#### What you have to do:
Write the entries out in full, matching them exactly.

*-*-*

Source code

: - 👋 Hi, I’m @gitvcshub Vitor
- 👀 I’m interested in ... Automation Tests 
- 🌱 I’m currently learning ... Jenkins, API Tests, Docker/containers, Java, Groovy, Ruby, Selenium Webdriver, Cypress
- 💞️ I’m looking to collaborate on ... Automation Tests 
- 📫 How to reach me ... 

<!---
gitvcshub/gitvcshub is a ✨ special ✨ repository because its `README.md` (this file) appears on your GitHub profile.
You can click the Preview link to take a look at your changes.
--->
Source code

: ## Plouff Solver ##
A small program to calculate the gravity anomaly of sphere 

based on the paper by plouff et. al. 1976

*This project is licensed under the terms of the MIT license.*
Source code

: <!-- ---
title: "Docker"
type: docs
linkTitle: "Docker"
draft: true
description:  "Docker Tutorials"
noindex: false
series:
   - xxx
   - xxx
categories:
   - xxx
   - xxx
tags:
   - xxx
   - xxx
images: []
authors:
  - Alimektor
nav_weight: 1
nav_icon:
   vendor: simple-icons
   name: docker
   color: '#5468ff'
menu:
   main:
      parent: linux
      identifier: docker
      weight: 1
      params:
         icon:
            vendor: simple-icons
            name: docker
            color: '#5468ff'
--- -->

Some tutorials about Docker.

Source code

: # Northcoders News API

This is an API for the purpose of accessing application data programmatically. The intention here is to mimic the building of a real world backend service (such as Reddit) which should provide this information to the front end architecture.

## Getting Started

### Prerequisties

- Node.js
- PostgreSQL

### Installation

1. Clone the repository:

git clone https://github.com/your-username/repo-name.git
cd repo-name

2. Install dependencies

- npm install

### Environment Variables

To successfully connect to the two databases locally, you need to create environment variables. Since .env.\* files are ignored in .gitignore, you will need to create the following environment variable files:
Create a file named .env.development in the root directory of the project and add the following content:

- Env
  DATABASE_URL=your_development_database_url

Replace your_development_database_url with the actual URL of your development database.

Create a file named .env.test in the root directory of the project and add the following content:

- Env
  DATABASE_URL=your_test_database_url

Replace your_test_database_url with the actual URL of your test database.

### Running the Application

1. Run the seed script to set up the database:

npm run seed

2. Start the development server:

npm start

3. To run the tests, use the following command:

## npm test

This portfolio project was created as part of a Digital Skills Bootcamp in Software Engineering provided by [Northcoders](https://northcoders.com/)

*-*-*

#### Your response:
Source code

: - 👋 Hi, I’m @gitvcshub Vitor
- 👀 I’m interested in ... Automation Tests 
- 🌱 I’m currently learning ... Jenkins, API Tests, Docker/containers, Java, Groovy, Ruby, Selenium Webdriver, Cypress
- 💞️ I’m looking to collaborate on ... Automation Tests 
- 📫 How to reach me ... 

<!---
gitvcshub/gitvcshub is a ✨ special ✨ repository because its `README.md` (this file) appears on your GitHub profile.
You can click the Preview link to take a look at your changes.
--->
Source code

: ## Plouff Solver ##
A small program to calculate the gravity anomaly of sphere 

based on the paper by plouff et. al. 1976

*This project is licensed under the terms of the MIT license.*
Source code

: <!-- ---
title: "Docker"
type: docs
linkTitle: "Docker"
draft: true
description:  "Docker Tutorials"
noindex: false
series:
   - xxx
   - xxx
categories:
   - xxx
   - xxx
tags:
   - xxx
   - xxx
images: []
authors:
  - Alimektor
nav_weight: 1
nav_icon:
   vendor: simple-icons
   name: docker
   color: '#5468ff'
menu:
   main:
      parent: linux
      identifier: docker
      weight: 1
      params:
         icon:
            vendor: simple-icons
            name: docker
            color: '#5468ff'
--- -->

Some tutorials about Docker.

Source code

: # Northcoders News API

This is an API for the purpose of accessing application data programmatically. The intention here is to mimic the building of a real world backend service (such as Reddit) which should provide this information to the front end architecture.

## Getting Started

### Prerequisties

- Node.js
- PostgreSQL

### Installation

1. Clone the repository:

git clone https://github.com/your-username/repo-name.git
cd repo-name

2. Install dependencies

- npm install

### Environment Variables

To successfully connect to the two databases locally, you need to create environment variables. Since .env.\* files are ignored in .gitignore, you will need to create the following environment variable files:
Create a file named .env.development in the root directory of the project and add the following content:

- Env
  DATABASE_URL=your_development_database_url

Replace your_development_database_url with the actual URL of your development database.

Create a file named .env.test in the root directory of the project and add the following content:

- Env
  DATABASE_URL=your_test_database_url

Replace your_test_database_url with the actual URL of your test database.

### Running the Application

1. Run the seed script to set up the database:

npm run seed

2. Start the development server:

npm start

3. To run the tests, use the following command:

## npm test

This portfolio project was created as part of a Digital Skills Bootcamp in Software Engineering provided by [Northcoders](https://northcoders.com/)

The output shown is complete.